[Records for the exercise Boundary: Start]
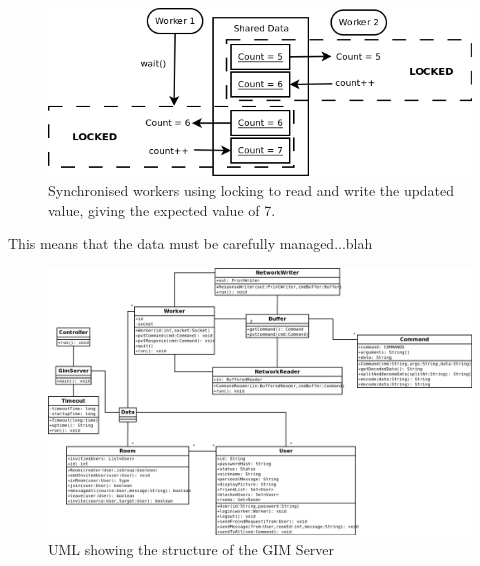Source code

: \begin{figure}[!h]
    \begin{center}
        \includegraphics[scale=0.6]{Design/diagrams/server_locking.png}
        \caption{Synchronised workers using locking to read and write the updated value, giving the expected value of 7.}
        \label{lockingDia}
    \end{center}
\end{figure}

This means that the data must be carefully managed...blah

\newpage
\begin{landscape}
    \begin{figure}
        \begin{center}
            \includegraphics[scale=0.5]{Design/diagrams/server_uml.png}
            \caption{UML showing the structure of the GIM Server}
            \label{highLevelDia}
        \end{center}
    \end{figure}
\end{landscape}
[Records for the exercise Boundary: End]
◆ Task details
Transcribe every line of the records exactly. Pictures do not belong in the copy.

◆ Output
Source code

: \begin{figure}[!h]
    \begin{center}
        \includegraphics[scale=0.6]{Design/diagrams/server_locking.png}
        \caption{Synchronised workers using locking to read and write the updated value, giving the expected value of 7.}
        \label{lockingDia}
    \end{center}
\end{figure}

This means that the data must be carefully managed...blah

\newpage
\begin{landscape}
    \begin{figure}
        \begin{center}
            \includegraphics[scale=0.5]{Design/diagrams/server_uml.png}
            \caption{UML showing the structure of the GIM Server}
            \label{highLevelDia}
        \end{center}
    \end{figure}
\end{landscape}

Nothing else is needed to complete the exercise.